Thankfully, Jolley seems to have twigged this. Berrett, Clarke, Dembele and all the rest are professionals who can perform. He has sports pychologist Bill Beswick coming in today to remind them of this. Ignore Beswick's association with the national team and instead listen to his work with Manchester United. He teaches that attitude is a choice; the mind is the athlete, the body is just the means. Avoid the crappy links, and carefully select the audio on this link. You'll end up being inspired and wishing we had Roy Keane on the team.

You've heard similar before. Hard work beats talent when talent doesn't work hard. Advice that works as both a warning for the talented and a game plan for their perceived inferiors. For us, it has to be our mantra. Football won't matter for the next eight games. Every point will be fought for. The goals will be scuffed rebounds going in off a post or from some set-piece pinball.

In our favour is the fact that our fellow strugglers are utter tripe. We haven't won for seventeen and we weren't exactly cutting a swathe before that. Yet we're still afloat. Also in our favour, tomorrow at least, is that McSheffrey seems to have some Papa Shango voodoo over his hometown team. 

That's why they call it a relegation scrap. Jolley needs to gather his squad in the smallest, dankest room in Cheapside and ask: "Are you prepared to fight for this team and this town?" Anyone not up for it can go home. If Jolley's team bursts its collective lung between now and May we will stay up.

Forget hollow words in the Telegraph. Forget about the first goal.

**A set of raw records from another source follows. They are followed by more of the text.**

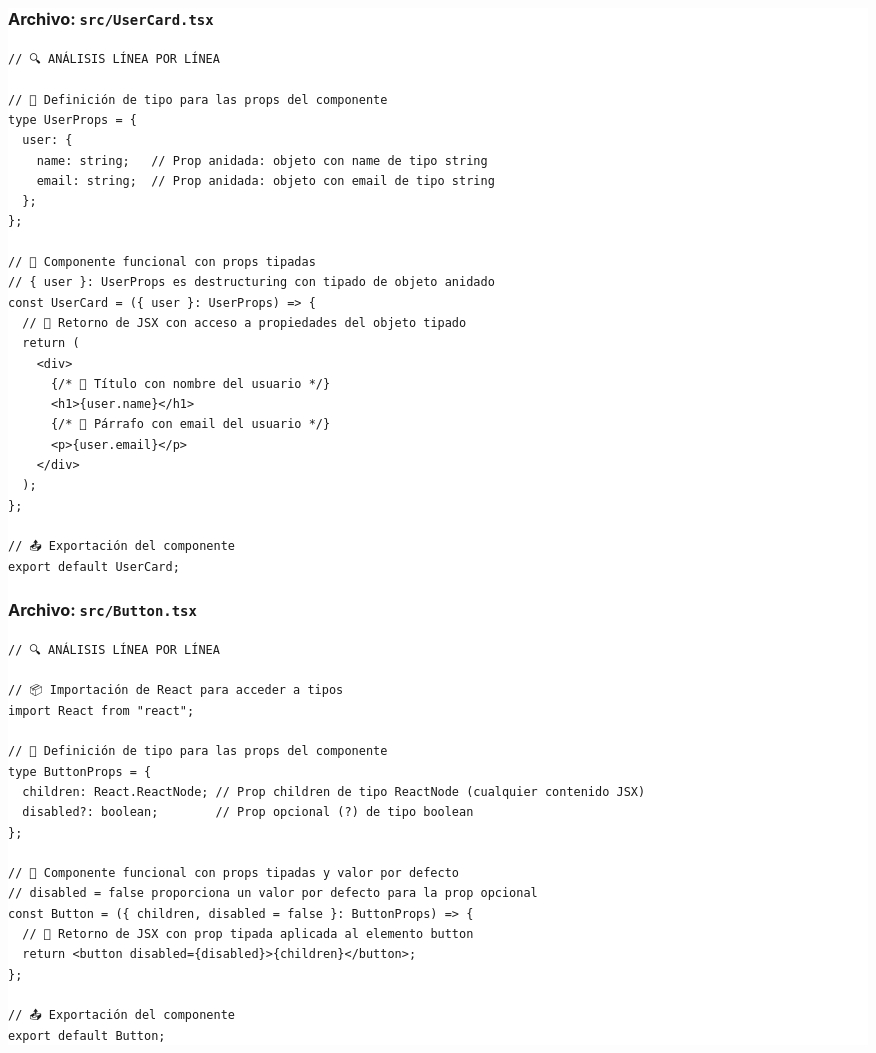 ### **Archivo: `src/UserCard.tsx`**

```tsx
// 🔍 ANÁLISIS LÍNEA POR LÍNEA

// 🎯 Definición de tipo para las props del componente
type UserProps = {
  user: {
    name: string;   // Prop anidada: objeto con name de tipo string
    email: string;  // Prop anidada: objeto con email de tipo string
  };
};

// 🎯 Componente funcional con props tipadas
// { user }: UserProps es destructuring con tipado de objeto anidado
const UserCard = ({ user }: UserProps) => {
  // 🚀 Retorno de JSX con acceso a propiedades del objeto tipado
  return (
    <div>
      {/* 📝 Título con nombre del usuario */}
      <h1>{user.name}</h1>
      {/* 📧 Párrafo con email del usuario */}
      <p>{user.email}</p>
    </div>
  );
};

// 📤 Exportación del componente
export default UserCard;
```

### **Archivo: `src/Button.tsx`**

```tsx
// 🔍 ANÁLISIS LÍNEA POR LÍNEA

// 📦 Importación de React para acceder a tipos
import React from "react";

// 🎯 Definición de tipo para las props del componente
type ButtonProps = {
  children: React.ReactNode; // Prop children de tipo ReactNode (cualquier contenido JSX)
  disabled?: boolean;        // Prop opcional (?) de tipo boolean
};

// 🎯 Componente funcional con props tipadas y valor por defecto
// disabled = false proporciona un valor por defecto para la prop opcional
const Button = ({ children, disabled = false }: ButtonProps) => {
  // 🚀 Retorno de JSX con prop tipada aplicada al elemento button
  return <button disabled={disabled}>{children}</button>;
};

// 📤 Exportación del componente
export default Button;
```
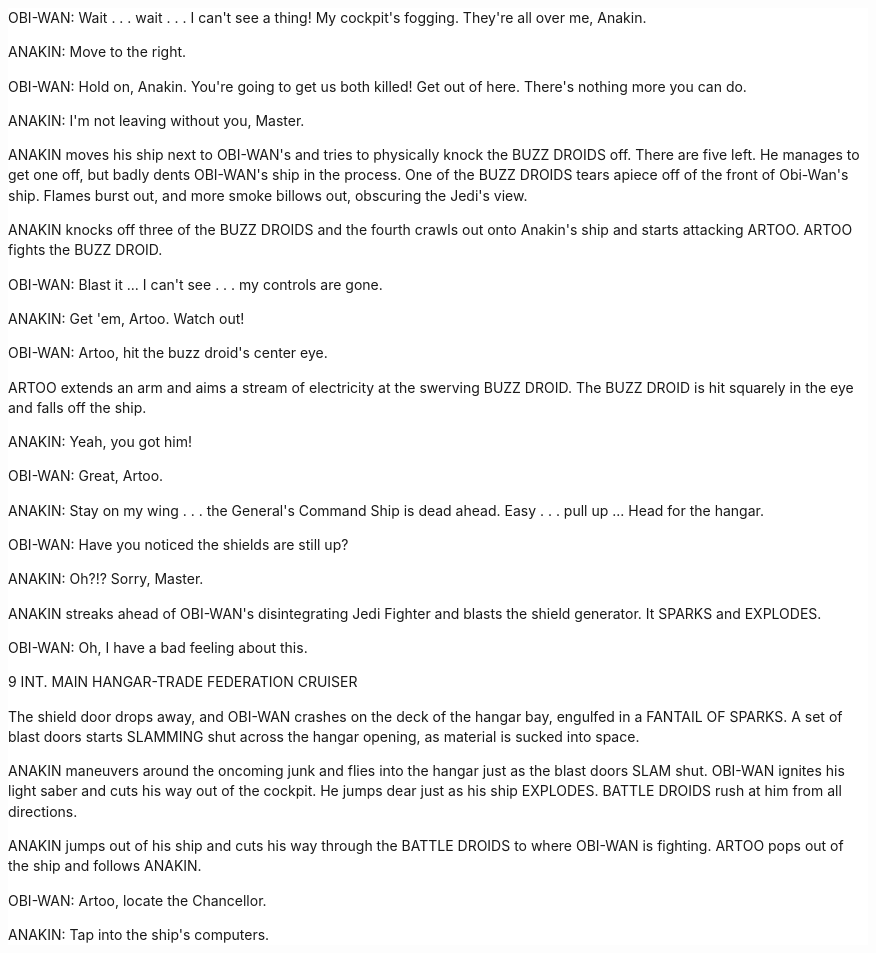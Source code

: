 OBI-WAN: Wait . . . wait . . . I can't see a thing! My cockpit's fogging. They're all over me, Anakin.

ANAKIN: Move to the right.

OBI-WAN: Hold on, Anakin. You're going to get us both killed! Get out of here. There's nothing more you can do.

ANAKIN: I'm not leaving without you, Master.

ANAKIN moves his ship next to OBI-WAN's and tries to physically knock the BUZZ DROIDS off. There are five left. He manages to get one off, but badly dents OBI-WAN's ship in the process. One of the BUZZ DROIDS tears apiece off of the front of Obi-Wan's ship. Flames burst out, and more smoke billows out, obscuring the Jedi's view.

ANAKIN knocks off three of the BUZZ DROIDS and the fourth crawls out onto Anakin's ship and starts attacking ARTOO. ARTOO fights the BUZZ DROID.

OBI-WAN: Blast it ... I can't see . . . my controls are gone.

ANAKIN: Get 'em, Artoo. Watch out!

OBI-WAN: Artoo, hit the buzz droid's center eye.

ARTOO extends an arm and aims a stream of electricity at the swerving BUZZ DROID. The BUZZ DROID is hit squarely in the eye and falls off the ship.

ANAKIN: Yeah, you got him!

OBI-WAN: Great, Artoo.

ANAKIN: Stay on my wing . . . the General's Command Ship is dead ahead. Easy . . . pull up ... Head for the hangar.

OBI-WAN: Have you noticed the shields are still up?

ANAKIN: Oh?!? Sorry, Master.

ANAKIN streaks ahead of OBI-WAN's disintegrating Jedi Fighter and blasts the shield generator. It SPARKS and EXPLODES.

OBI-WAN: Oh, I have a bad feeling about this.

9 INT. MAIN HANGAR-TRADE FEDERATION CRUISER

The shield door drops away, and OBI-WAN crashes on the deck of the hangar bay, engulfed in a FANTAIL OF SPARKS. A set of blast doors starts SLAMMING shut across the hangar opening, as material is sucked into space.

ANAKIN maneuvers around the oncoming junk and flies into the hangar just as the blast doors SLAM shut.
OBI-WAN ignites his light saber and cuts his way out of the cockpit. He jumps dear just as his ship EXPLODES. BATTLE DROIDS rush at him from all directions.

ANAKIN jumps out of his ship and cuts his way through the BATTLE DROIDS to where OBI-WAN is fighting. ARTOO pops out of the ship and follows ANAKIN.

OBI-WAN: Artoo, locate the Chancellor.

ANAKIN: Tap into the ship's computers.
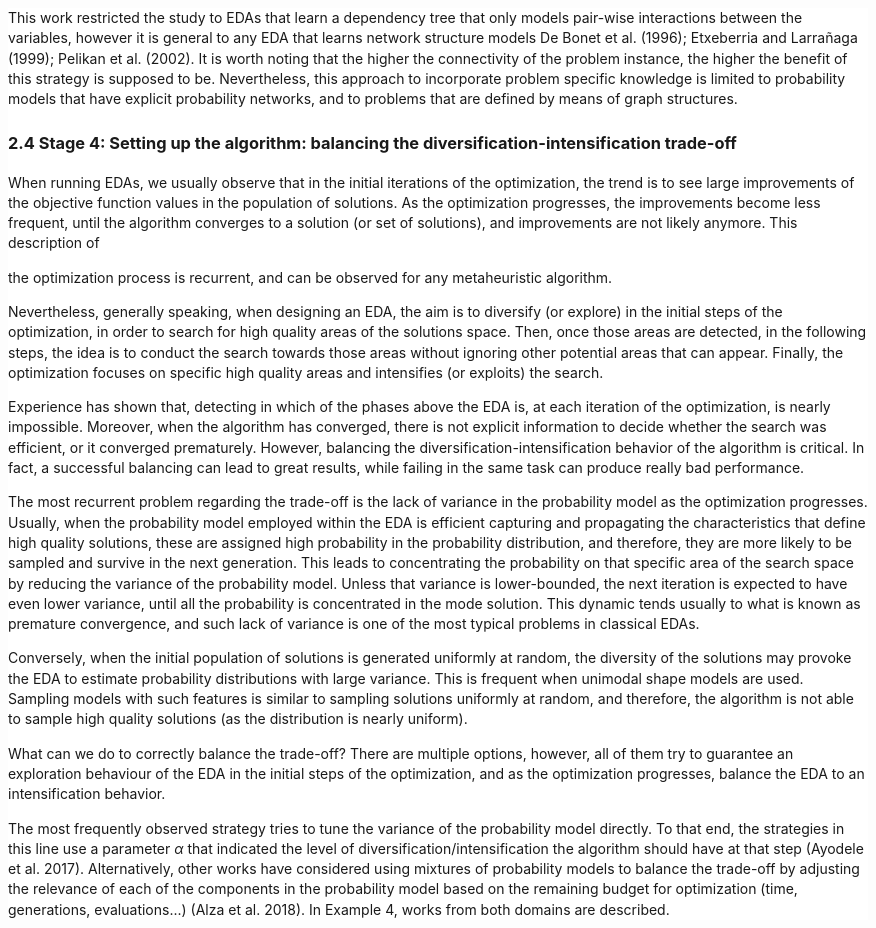 This work restricted the study to EDAs that learn a dependency tree that only models pair-wise interactions between the variables, however it is general to any EDA that learns network structure models De Bonet et al. (1996); Etxeberria and Larrañaga (1999); Pelikan et al. (2002). It is worth noting that the higher the connectivity of the problem instance, the higher the benefit of this strategy is supposed to be. Nevertheless, this approach to incorporate problem specific knowledge is limited to probability models that have explicit probability networks, and to problems that are defined by means of graph structures.

### 2.4 Stage 4: Setting up the algorithm: balancing the diversification-intensification trade-off

When running EDAs, we usually observe that in the initial iterations of the optimization, the trend is to see large improvements of the objective function values in the population of solutions. As the optimization progresses, the improvements become less frequent, until the algorithm converges to a solution (or set of solutions), and improvements are not likely anymore. This description of

the optimization process is recurrent, and can be observed for any metaheuristic algorithm.

Nevertheless, generally speaking, when designing an EDA, the aim is to diversify (or explore) in the initial steps of the optimization, in order to search for high quality areas of the solutions space. Then, once those areas are detected, in the following steps, the idea is to conduct the search towards those areas without ignoring other potential areas that can appear. Finally, the optimization focuses on specific high quality areas and intensifies (or exploits) the search.

Experience has shown that, detecting in which of the phases above the EDA is, at each iteration of the optimization, is nearly impossible. Moreover, when the algorithm has converged, there is not explicit information to decide whether the search was efficient, or it converged prematurely. However, balancing the diversification-intensification behavior of the algorithm is critical. In fact, a successful balancing can lead to great results, while failing in the same task can produce really bad performance.

The most recurrent problem regarding the trade-off is the lack of variance in the probability model as the optimization progresses. Usually, when the probability model employed within the EDA is efficient capturing and propagating the characteristics that define high quality solutions, these are assigned high probability in the probability distribution, and therefore, they are more likely to be sampled and survive in the next generation. This leads to concentrating the probability on that specific area of the search space by reducing the variance of the probability model. Unless that variance is lower-bounded, the next iteration is expected to have even lower variance, until all the probability is concentrated in the mode solution. This dynamic tends usually to what is known as premature convergence, and such lack of variance is one of the most typical problems in classical EDAs.

Conversely, when the initial population of solutions is generated uniformly at random, the diversity of the solutions may provoke the EDA to estimate probability distributions with large variance. This is frequent when unimodal shape models are used. Sampling models with such features is similar to sampling solutions uniformly at random, and therefore, the algorithm is not able to sample high quality solutions (as the distribution is nearly uniform).

What can we do to correctly balance the trade-off? There are multiple options, however, all of them try to guarantee an exploration behaviour of the EDA in the initial steps of the optimization, and as the optimization progresses, balance the EDA to an intensification behavior.

The most frequently observed strategy tries to tune the variance of the probability model directly. To that end, the strategies in this line use a parameter $\alpha$ that indicated the
level of diversification/intensification the algorithm should have at that step (Ayodele et al. 2017). Alternatively, other works have considered using mixtures of probability models to balance the trade-off by adjusting the relevance of each of the components in the probability model based on the remaining budget for optimization (time, generations, evaluations...) (Alza et al. 2018). In Example 4, works from both domains are described.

Forget about being unlucky: we don't have time for a bunch of polyester-clad ninnies feeling sorry for themselves. No #gameday tweets. No pre-match huddles or prayers on the pitch. Actions speak, not gimmicks done for show. We want to see every player hurting and ready to chuck up their breakfast when they come off the pitch. Make every second count, with or without the ball, and refuse to lose. Up the Mariners.